## Work item
Retype the data below exactly; skip every image.
========
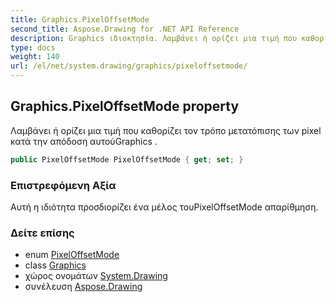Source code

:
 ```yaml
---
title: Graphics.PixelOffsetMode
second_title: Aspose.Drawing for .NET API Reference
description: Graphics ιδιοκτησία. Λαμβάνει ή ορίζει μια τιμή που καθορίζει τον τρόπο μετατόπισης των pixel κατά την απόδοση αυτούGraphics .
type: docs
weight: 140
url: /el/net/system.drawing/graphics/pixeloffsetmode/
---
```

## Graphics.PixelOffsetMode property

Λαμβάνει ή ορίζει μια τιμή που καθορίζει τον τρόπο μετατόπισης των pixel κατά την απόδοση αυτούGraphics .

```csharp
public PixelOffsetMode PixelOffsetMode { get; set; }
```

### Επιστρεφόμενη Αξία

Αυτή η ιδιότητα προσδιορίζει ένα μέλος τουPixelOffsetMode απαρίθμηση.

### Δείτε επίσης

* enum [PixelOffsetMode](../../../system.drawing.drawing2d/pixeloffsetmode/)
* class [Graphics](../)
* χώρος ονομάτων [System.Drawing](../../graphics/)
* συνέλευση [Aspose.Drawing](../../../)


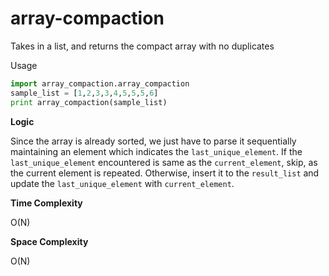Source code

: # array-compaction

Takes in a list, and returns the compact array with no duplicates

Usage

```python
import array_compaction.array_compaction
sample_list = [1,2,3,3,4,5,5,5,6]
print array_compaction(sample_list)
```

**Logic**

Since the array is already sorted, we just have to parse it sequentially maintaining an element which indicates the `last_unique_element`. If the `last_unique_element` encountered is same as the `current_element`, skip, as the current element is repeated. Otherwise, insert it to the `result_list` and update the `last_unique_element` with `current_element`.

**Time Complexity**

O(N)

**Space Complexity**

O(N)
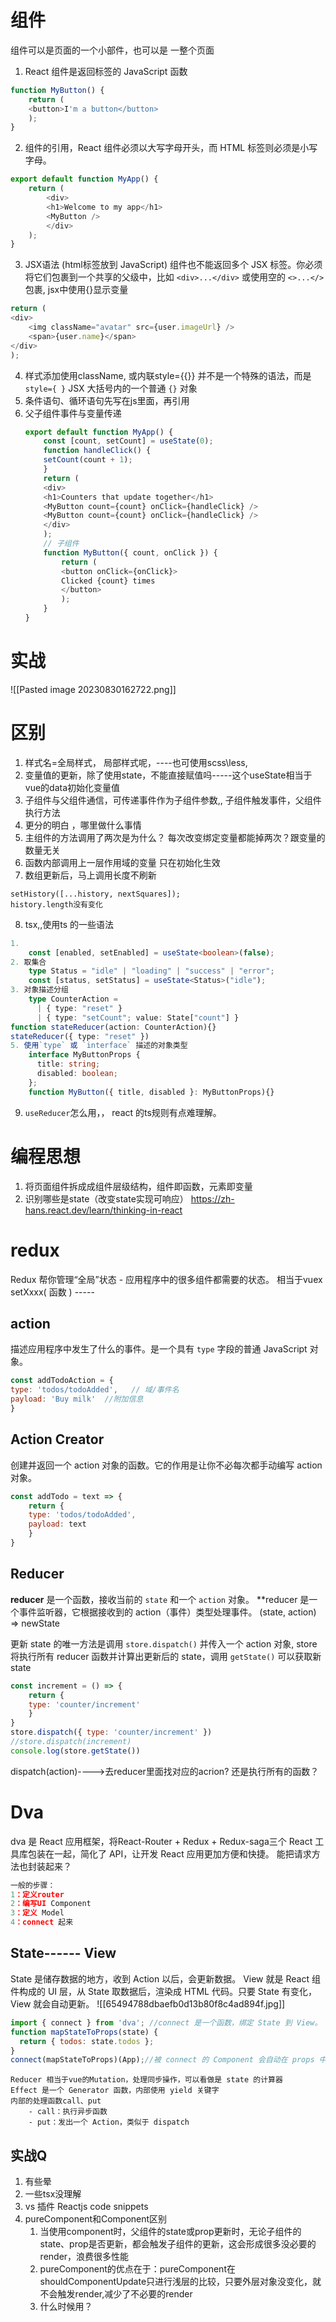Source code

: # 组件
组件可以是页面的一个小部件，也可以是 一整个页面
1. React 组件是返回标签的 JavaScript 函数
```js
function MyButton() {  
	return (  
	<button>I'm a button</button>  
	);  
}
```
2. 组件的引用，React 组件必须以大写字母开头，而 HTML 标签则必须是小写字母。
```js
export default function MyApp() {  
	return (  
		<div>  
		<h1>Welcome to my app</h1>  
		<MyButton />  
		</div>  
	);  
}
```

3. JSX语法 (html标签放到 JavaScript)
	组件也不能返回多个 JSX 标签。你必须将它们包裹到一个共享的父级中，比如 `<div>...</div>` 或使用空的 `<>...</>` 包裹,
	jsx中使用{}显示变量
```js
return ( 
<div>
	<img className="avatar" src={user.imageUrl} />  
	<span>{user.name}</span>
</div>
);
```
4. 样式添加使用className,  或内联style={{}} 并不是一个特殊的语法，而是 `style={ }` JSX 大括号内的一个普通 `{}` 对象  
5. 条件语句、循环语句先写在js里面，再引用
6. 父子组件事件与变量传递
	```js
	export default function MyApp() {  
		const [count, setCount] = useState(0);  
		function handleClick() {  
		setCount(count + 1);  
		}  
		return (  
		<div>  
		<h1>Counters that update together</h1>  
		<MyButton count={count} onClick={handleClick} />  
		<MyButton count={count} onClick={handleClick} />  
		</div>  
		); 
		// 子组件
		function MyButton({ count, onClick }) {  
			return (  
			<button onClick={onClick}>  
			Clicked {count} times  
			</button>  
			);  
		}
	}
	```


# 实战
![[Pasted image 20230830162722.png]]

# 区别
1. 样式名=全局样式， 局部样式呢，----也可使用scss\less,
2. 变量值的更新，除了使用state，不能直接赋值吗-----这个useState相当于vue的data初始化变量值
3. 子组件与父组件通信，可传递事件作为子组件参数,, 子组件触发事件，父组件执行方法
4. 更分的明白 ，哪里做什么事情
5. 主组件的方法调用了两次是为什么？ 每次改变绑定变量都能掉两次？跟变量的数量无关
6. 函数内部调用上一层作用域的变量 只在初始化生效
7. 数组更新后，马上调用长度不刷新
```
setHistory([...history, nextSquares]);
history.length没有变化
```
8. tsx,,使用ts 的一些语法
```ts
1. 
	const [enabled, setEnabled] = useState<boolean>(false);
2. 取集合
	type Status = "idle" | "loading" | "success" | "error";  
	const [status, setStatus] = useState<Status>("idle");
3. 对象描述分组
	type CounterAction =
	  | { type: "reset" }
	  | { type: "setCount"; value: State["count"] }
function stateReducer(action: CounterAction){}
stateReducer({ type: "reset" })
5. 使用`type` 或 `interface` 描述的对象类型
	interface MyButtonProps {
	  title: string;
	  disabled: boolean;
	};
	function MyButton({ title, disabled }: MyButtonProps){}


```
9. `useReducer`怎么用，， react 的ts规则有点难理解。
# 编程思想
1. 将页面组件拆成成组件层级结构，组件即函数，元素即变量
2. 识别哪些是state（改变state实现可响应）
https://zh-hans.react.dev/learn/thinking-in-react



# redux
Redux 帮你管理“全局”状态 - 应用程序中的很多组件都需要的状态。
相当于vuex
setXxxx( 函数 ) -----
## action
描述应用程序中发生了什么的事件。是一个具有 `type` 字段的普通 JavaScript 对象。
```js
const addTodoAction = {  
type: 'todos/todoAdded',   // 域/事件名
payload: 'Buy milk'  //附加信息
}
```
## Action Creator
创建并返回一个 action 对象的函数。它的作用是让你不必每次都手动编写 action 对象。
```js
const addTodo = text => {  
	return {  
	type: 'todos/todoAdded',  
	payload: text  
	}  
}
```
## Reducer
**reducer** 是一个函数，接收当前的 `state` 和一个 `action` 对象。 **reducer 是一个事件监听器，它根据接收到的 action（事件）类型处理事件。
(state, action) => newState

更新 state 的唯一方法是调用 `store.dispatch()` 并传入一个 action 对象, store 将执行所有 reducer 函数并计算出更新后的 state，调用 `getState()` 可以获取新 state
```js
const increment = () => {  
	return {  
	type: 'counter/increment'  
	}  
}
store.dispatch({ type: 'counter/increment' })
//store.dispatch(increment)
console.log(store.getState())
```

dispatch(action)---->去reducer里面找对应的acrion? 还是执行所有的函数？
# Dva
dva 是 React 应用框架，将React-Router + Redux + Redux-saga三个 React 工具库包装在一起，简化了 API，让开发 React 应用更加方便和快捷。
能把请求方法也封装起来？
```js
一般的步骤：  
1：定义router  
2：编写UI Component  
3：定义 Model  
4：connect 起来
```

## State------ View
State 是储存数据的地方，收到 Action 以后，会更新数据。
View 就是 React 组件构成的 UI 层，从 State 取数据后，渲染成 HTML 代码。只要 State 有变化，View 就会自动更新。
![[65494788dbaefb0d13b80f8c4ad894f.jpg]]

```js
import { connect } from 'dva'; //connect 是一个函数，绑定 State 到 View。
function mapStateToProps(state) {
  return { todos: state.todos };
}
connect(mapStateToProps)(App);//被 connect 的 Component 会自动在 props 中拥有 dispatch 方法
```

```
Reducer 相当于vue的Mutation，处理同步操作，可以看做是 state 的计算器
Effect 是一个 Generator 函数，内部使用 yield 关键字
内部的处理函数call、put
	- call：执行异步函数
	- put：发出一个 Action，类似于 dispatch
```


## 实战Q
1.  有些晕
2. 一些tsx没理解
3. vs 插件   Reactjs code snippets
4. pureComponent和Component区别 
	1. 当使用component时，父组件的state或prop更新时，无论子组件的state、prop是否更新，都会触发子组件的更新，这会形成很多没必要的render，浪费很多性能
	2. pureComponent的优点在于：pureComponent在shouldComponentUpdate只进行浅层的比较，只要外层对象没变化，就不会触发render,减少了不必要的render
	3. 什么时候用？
========
## Solution
Source code

:
 ```yaml
---
title: Graphics.PixelOffsetMode
second_title: Aspose.Drawing for .NET API Reference
description: Graphics ιδιοκτησία. Λαμβάνει ή ορίζει μια τιμή που καθορίζει τον τρόπο μετατόπισης των pixel κατά την απόδοση αυτούGraphics .
type: docs
weight: 140
url: /el/net/system.drawing/graphics/pixeloffsetmode/
---
```

## Graphics.PixelOffsetMode property

Λαμβάνει ή ορίζει μια τιμή που καθορίζει τον τρόπο μετατόπισης των pixel κατά την απόδοση αυτούGraphics .

```csharp
public PixelOffsetMode PixelOffsetMode { get; set; }
```

### Επιστρεφόμενη Αξία

Αυτή η ιδιότητα προσδιορίζει ένα μέλος τουPixelOffsetMode απαρίθμηση.

### Δείτε επίσης

* enum [PixelOffsetMode](../../../system.drawing.drawing2d/pixeloffsetmode/)
* class [Graphics](../)
* χώρος ονομάτων [System.Drawing](../../graphics/)
* συνέλευση [Aspose.Drawing](../../../)


Source code

: # array-compaction

Takes in a list, and returns the compact array with no duplicates

Usage

```python
import array_compaction.array_compaction
sample_list = [1,2,3,3,4,5,5,5,6]
print array_compaction(sample_list)
```

**Logic**

Since the array is already sorted, we just have to parse it sequentially maintaining an element which indicates the `last_unique_element`. If the `last_unique_element` encountered is same as the `current_element`, skip, as the current element is repeated. Otherwise, insert it to the `result_list` and update the `last_unique_element` with `current_element`.

**Time Complexity**

O(N)

**Space Complexity**

O(N)
Source code

: # 组件
组件可以是页面的一个小部件，也可以是 一整个页面
1. React 组件是返回标签的 JavaScript 函数
```js
function MyButton() {  
	return (  
	<button>I'm a button</button>  
	);  
}
```
2. 组件的引用，React 组件必须以大写字母开头，而 HTML 标签则必须是小写字母。
```js
export default function MyApp() {  
	return (  
		<div>  
		<h1>Welcome to my app</h1>  
		<MyButton />  
		</div>  
	);  
}
```

3. JSX语法 (html标签放到 JavaScript)
	组件也不能返回多个 JSX 标签。你必须将它们包裹到一个共享的父级中，比如 `<div>...</div>` 或使用空的 `<>...</>` 包裹,
	jsx中使用{}显示变量
```js
return ( 
<div>
	<img className="avatar" src={user.imageUrl} />  
	<span>{user.name}</span>
</div>
);
```
4. 样式添加使用className,  或内联style={{}} 并不是一个特殊的语法，而是 `style={ }` JSX 大括号内的一个普通 `{}` 对象  
5. 条件语句、循环语句先写在js里面，再引用
6. 父子组件事件与变量传递
	```js
	export default function MyApp() {  
		const [count, setCount] = useState(0);  
		function handleClick() {  
		setCount(count + 1);  
		}  
		return (  
		<div>  
		<h1>Counters that update together</h1>  
		<MyButton count={count} onClick={handleClick} />  
		<MyButton count={count} onClick={handleClick} />  
		</div>  
		); 
		// 子组件
		function MyButton({ count, onClick }) {  
			return (  
			<button onClick={onClick}>  
			Clicked {count} times  
			</button>  
			);  
		}
	}
	```


# 实战
![[Pasted image 20230830162722.png]]

# 区别
1. 样式名=全局样式， 局部样式呢，----也可使用scss\less,
2. 变量值的更新，除了使用state，不能直接赋值吗-----这个useState相当于vue的data初始化变量值
3. 子组件与父组件通信，可传递事件作为子组件参数,, 子组件触发事件，父组件执行方法
4. 更分的明白 ，哪里做什么事情
5. 主组件的方法调用了两次是为什么？ 每次改变绑定变量都能掉两次？跟变量的数量无关
6. 函数内部调用上一层作用域的变量 只在初始化生效
7. 数组更新后，马上调用长度不刷新
```
setHistory([...history, nextSquares]);
history.length没有变化
```
8. tsx,,使用ts 的一些语法
```ts
1. 
	const [enabled, setEnabled] = useState<boolean>(false);
2. 取集合
	type Status = "idle" | "loading" | "success" | "error";  
	const [status, setStatus] = useState<Status>("idle");
3. 对象描述分组
	type CounterAction =
	  | { type: "reset" }
	  | { type: "setCount"; value: State["count"] }
function stateReducer(action: CounterAction){}
stateReducer({ type: "reset" })
5. 使用`type` 或 `interface` 描述的对象类型
	interface MyButtonProps {
	  title: string;
	  disabled: boolean;
	};
	function MyButton({ title, disabled }: MyButtonProps){}


```
9. `useReducer`怎么用，， react 的ts规则有点难理解。
# 编程思想
1. 将页面组件拆成成组件层级结构，组件即函数，元素即变量
2. 识别哪些是state（改变state实现可响应）
https://zh-hans.react.dev/learn/thinking-in-react



# redux
Redux 帮你管理“全局”状态 - 应用程序中的很多组件都需要的状态。
相当于vuex
setXxxx( 函数 ) -----
## action
描述应用程序中发生了什么的事件。是一个具有 `type` 字段的普通 JavaScript 对象。
```js
const addTodoAction = {  
type: 'todos/todoAdded',   // 域/事件名
payload: 'Buy milk'  //附加信息
}
```
## Action Creator
创建并返回一个 action 对象的函数。它的作用是让你不必每次都手动编写 action 对象。
```js
const addTodo = text => {  
	return {  
	type: 'todos/todoAdded',  
	payload: text  
	}  
}
```
## Reducer
**reducer** 是一个函数，接收当前的 `state` 和一个 `action` 对象。 **reducer 是一个事件监听器，它根据接收到的 action（事件）类型处理事件。
(state, action) => newState

更新 state 的唯一方法是调用 `store.dispatch()` 并传入一个 action 对象, store 将执行所有 reducer 函数并计算出更新后的 state，调用 `getState()` 可以获取新 state
```js
const increment = () => {  
	return {  
	type: 'counter/increment'  
	}  
}
store.dispatch({ type: 'counter/increment' })
//store.dispatch(increment)
console.log(store.getState())
```

dispatch(action)---->去reducer里面找对应的acrion? 还是执行所有的函数？
# Dva
dva 是 React 应用框架，将React-Router + Redux + Redux-saga三个 React 工具库包装在一起，简化了 API，让开发 React 应用更加方便和快捷。
能把请求方法也封装起来？
```js
一般的步骤：  
1：定义router  
2：编写UI Component  
3：定义 Model  
4：connect 起来
```

## State------ View
State 是储存数据的地方，收到 Action 以后，会更新数据。
View 就是 React 组件构成的 UI 层，从 State 取数据后，渲染成 HTML 代码。只要 State 有变化，View 就会自动更新。
![[65494788dbaefb0d13b80f8c4ad894f.jpg]]

```js
import { connect } from 'dva'; //connect 是一个函数，绑定 State 到 View。
function mapStateToProps(state) {
  return { todos: state.todos };
}
connect(mapStateToProps)(App);//被 connect 的 Component 会自动在 props 中拥有 dispatch 方法
```

```
Reducer 相当于vue的Mutation，处理同步操作，可以看做是 state 的计算器
Effect 是一个 Generator 函数，内部使用 yield 关键字
内部的处理函数call、put
	- call：执行异步函数
	- put：发出一个 Action，类似于 dispatch
```


## 实战Q
1.  有些晕
2. 一些tsx没理解
3. vs 插件   Reactjs code snippets
4. pureComponent和Component区别 
	1. 当使用component时，父组件的state或prop更新时，无论子组件的state、prop是否更新，都会触发子组件的更新，这会形成很多没必要的render，浪费很多性能
	2. pureComponent的优点在于：pureComponent在shouldComponentUpdate只进行浅层的比较，只要外层对象没变化，就不会触发render,减少了不必要的render
	3. 什么时候用？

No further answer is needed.